**Assignment:** Repeat the data exactly. Pictures are not part of the copy.

-------- Dataset

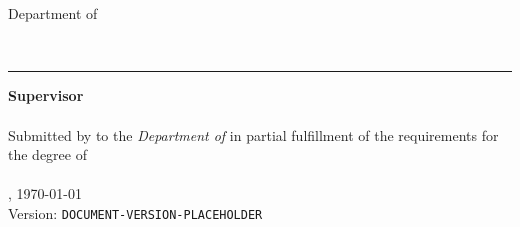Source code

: \begin{titlepage}
    \begin{center}
        {\Large%
           \textsc{\university{}}%
        }
        \\\medskip
        {%
            \textbf{%
                \universityFaculty{}
            }\\
            Department of \universityDepartment{}%
        }
        \\\vfill
        {\Huge%
            \sffamily{%
                \textbf\documentTitle{}%
            }\par%
        }
        \medskip
        {\large%
            \textsl{%
                \documentSubtitle{}%
            }
        }
        \\\vfill
        {\Large%
            \textbf{\shortTitle{}}%
        }
    \end{center}
	\vfill
	\rule{\textwidth}{.4pt}
	\vfill
    \begin{flushleft}
        \textbf{Supervisor}\\
        \medskip
        \researchAdvisor{}\\
        \bigskip
        Submitted by \textbf{\documentAuthor{}} to the \textsl{Department of \universityDepartment{}} in partial fulfillment of the requirements for the degree of\\
        \textbf{\academicDegree{}}\\
        \medskip{}
        \documentPlace{}, \germanDate{}\today{}\\
        Version: \texttt{DOCUMENT-VERSION-PLACEHOLDER}\\
    \end{flushleft}
\end{titlepage}
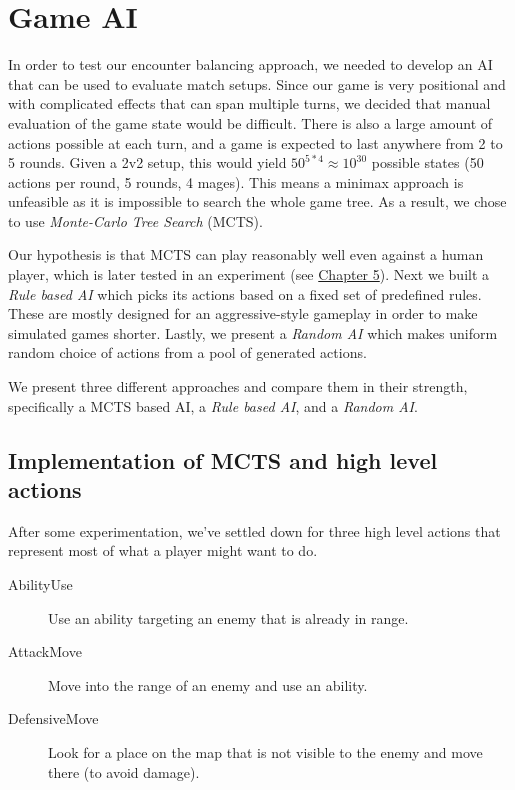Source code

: \chapter{Game AI}
\label{chapter03}

In order to test our encounter balancing approach, we needed to develop an
AI that can be used to evaluate match setups. Since our game is very
positional and with complicated effects that can span multiple turns, we
decided that manual evaluation of the game state would be difficult. There
is also a large amount of actions possible at each turn, and a game is expected
to last anywhere from 2 to 5 rounds. Given a 2v2 setup, this would yield
$50^{5*4} \approx 10^{30}$ possible states (50 actions per round, 5 rounds, 4 mages).
This means a minimax approach is unfeasible as it is impossible to search the whole
game tree. As a result, we chose to use \emph{Monte-Carlo Tree Search} (MCTS).

Our hypothesis is that MCTS can play reasonably well even against a human player,
which is later tested in an experiment (see \hyperref[chapter05]{Chapter 5}).
Next we built a \emph{Rule based AI} which picks
its actions based on a fixed set of predefined rules. These are mostly
designed for an aggressive-style gameplay in order to make simulated games
shorter. Lastly, we present a \emph{Random AI} which makes uniform random
choice of actions from a pool of generated actions.

We present three different approaches and compare them in their strength,
specifically a MCTS based AI, a \emph{Rule based AI}, and a \emph{Random
	AI}.

\section{Implementation of MCTS and high level actions}

After some experimentation, we've settled down for three high level actions
that represent most of what a player might want to do.

\begin{description}
\item [AbilityUse] Use an ability targeting an enemy that is already in range.
\item [AttackMove] Move into the range of an enemy and use an ability.
\item [DefensiveMove] Look for a place on the map that is not visible to the enemy and move there (to avoid damage).
\end{description}


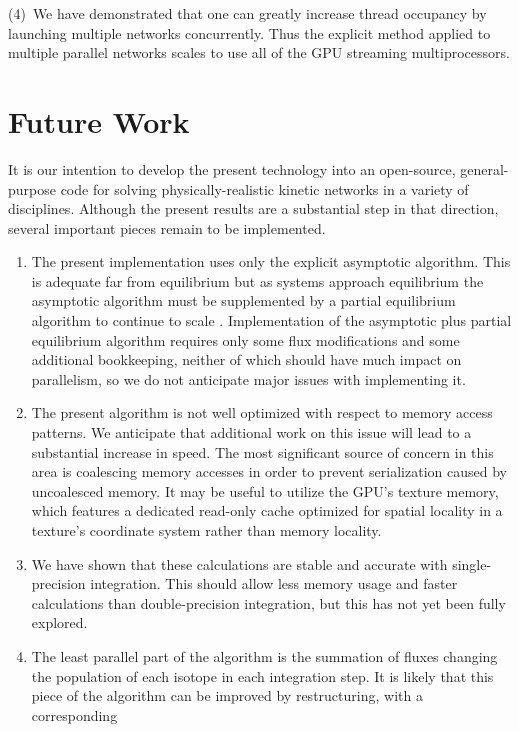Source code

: \documentclass[]{elsart}
\begin{document}
(4)~We have demonstrated that one can greatly increase thread occupancy by 
launching multiple networks concurrently. Thus the explicit method applied to 
multiple parallel networks scales to use all of the GPU streaming
multiprocessors.


\section{Future Work}

It is our intention to develop the present technology into an open-source, 
general-purpose code for solving  physically-realistic kinetic networks in a 
variety of disciplines.  Although the present results are a substantial step in 
that direction,  several important pieces remain to be implemented.

\begin{enumerate}
\item 
The present implementation uses only the explicit asymptotic algorithm.  This is 
adequate far from equilibrium but as systems approach equilibrium the asymptotic 
algorithm must be supplemented by a partial equilibrium algorithm 
to continue to scale \cite{guidPE}.  Implementation of the 
asymptotic plus partial equilibrium algorithm requires only some flux 
modifications and some additional bookkeeping, neither of which should have much 
impact on parallelism, so we do not anticipate major issues with implementing 
it.
\item
The present algorithm is not well optimized with respect to memory access
patterns. We anticipate that additional work on this issue
will lead to a substantial increase in speed. The most significant source of
concern in this area is coalescing memory accesses in order to prevent serialization
caused by uncoalesced memory.  It may be useful to utilize the GPU's texture memory,
which features a dedicated read-only cache optimized for spatial locality in a texture's
coordinate system rather than memory locality.
\item
We have shown that these calculations are stable and accurate with 
single-precision integration.  This should allow less memory usage and faster 
calculations than double-precision integration, but this has not yet been fully explored.
\item
The least parallel part of the algorithm is the summation of fluxes changing the 
population of each isotope in each integration step.  It is likely that this 
piece of the algorithm can be improved by restructuring, with a corresponding 

\end{enumerate}
\end{document}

----------------

**Solution to the problem:**
Source code

: \begin{titlepage}
    \begin{center}
        {\Large%
           \textsc{\university{}}%
        }
        \\\medskip
        {%
            \textbf{%
                \universityFaculty{}
            }\\
            Department of \universityDepartment{}%
        }
        \\\vfill
        {\Huge%
            \sffamily{%
                \textbf\documentTitle{}%
            }\par%
        }
        \medskip
        {\large%
            \textsl{%
                \documentSubtitle{}%
            }
        }
        \\\vfill
        {\Large%
            \textbf{\shortTitle{}}%
        }
    \end{center}
	\vfill
	\rule{\textwidth}{.4pt}
	\vfill
    \begin{flushleft}
        \textbf{Supervisor}\\
        \medskip
        \researchAdvisor{}\\
        \bigskip
        Submitted by \textbf{\documentAuthor{}} to the \textsl{Department of \universityDepartment{}} in partial fulfillment of the requirements for the degree of\\
        \textbf{\academicDegree{}}\\
        \medskip{}
        \documentPlace{}, \germanDate{}\today{}\\
        Version: \texttt{DOCUMENT-VERSION-PLACEHOLDER}\\
    \end{flushleft}
\end{titlepage}
Source code

: \chapter{Game AI}
\label{chapter03}

In order to test our encounter balancing approach, we needed to develop an
AI that can be used to evaluate match setups. Since our game is very
positional and with complicated effects that can span multiple turns, we
decided that manual evaluation of the game state would be difficult. There
is also a large amount of actions possible at each turn, and a game is expected
to last anywhere from 2 to 5 rounds. Given a 2v2 setup, this would yield
$50^{5*4} \approx 10^{30}$ possible states (50 actions per round, 5 rounds, 4 mages).
This means a minimax approach is unfeasible as it is impossible to search the whole
game tree. As a result, we chose to use \emph{Monte-Carlo Tree Search} (MCTS).

Our hypothesis is that MCTS can play reasonably well even against a human player,
which is later tested in an experiment (see \hyperref[chapter05]{Chapter 5}).
Next we built a \emph{Rule based AI} which picks
its actions based on a fixed set of predefined rules. These are mostly
designed for an aggressive-style gameplay in order to make simulated games
shorter. Lastly, we present a \emph{Random AI} which makes uniform random
choice of actions from a pool of generated actions.

We present three different approaches and compare them in their strength,
specifically a MCTS based AI, a \emph{Rule based AI}, and a \emph{Random
	AI}.

\section{Implementation of MCTS and high level actions}

After some experimentation, we've settled down for three high level actions
that represent most of what a player might want to do.

\begin{description}
\item [AbilityUse] Use an ability targeting an enemy that is already in range.
\item [AttackMove] Move into the range of an enemy and use an ability.
\item [DefensiveMove] Look for a place on the map that is not visible to the enemy and move there (to avoid damage).
\end{description}


Source code

: \documentclass[]{elsart}
\begin{document}
(4)~We have demonstrated that one can greatly increase thread occupancy by 
launching multiple networks concurrently. Thus the explicit method applied to 
multiple parallel networks scales to use all of the GPU streaming
multiprocessors.


\section{Future Work}

It is our intention to develop the present technology into an open-source, 
general-purpose code for solving  physically-realistic kinetic networks in a 
variety of disciplines.  Although the present results are a substantial step in 
that direction,  several important pieces remain to be implemented.

\begin{enumerate}
\item 
The present implementation uses only the explicit asymptotic algorithm.  This is 
adequate far from equilibrium but as systems approach equilibrium the asymptotic 
algorithm must be supplemented by a partial equilibrium algorithm 
to continue to scale \cite{guidPE}.  Implementation of the 
asymptotic plus partial equilibrium algorithm requires only some flux 
modifications and some additional bookkeeping, neither of which should have much 
impact on parallelism, so we do not anticipate major issues with implementing 
it.
\item
The present algorithm is not well optimized with respect to memory access
patterns. We anticipate that additional work on this issue
will lead to a substantial increase in speed. The most significant source of
concern in this area is coalescing memory accesses in order to prevent serialization
caused by uncoalesced memory.  It may be useful to utilize the GPU's texture memory,
which features a dedicated read-only cache optimized for spatial locality in a texture's
coordinate system rather than memory locality.
\item
We have shown that these calculations are stable and accurate with 
single-precision integration.  This should allow less memory usage and faster 
calculations than double-precision integration, but this has not yet been fully explored.
\item
The least parallel part of the algorithm is the summation of fluxes changing the 
population of each isotope in each integration step.  It is likely that this 
piece of the algorithm can be improved by restructuring, with a corresponding 

\end{enumerate}
\end{document}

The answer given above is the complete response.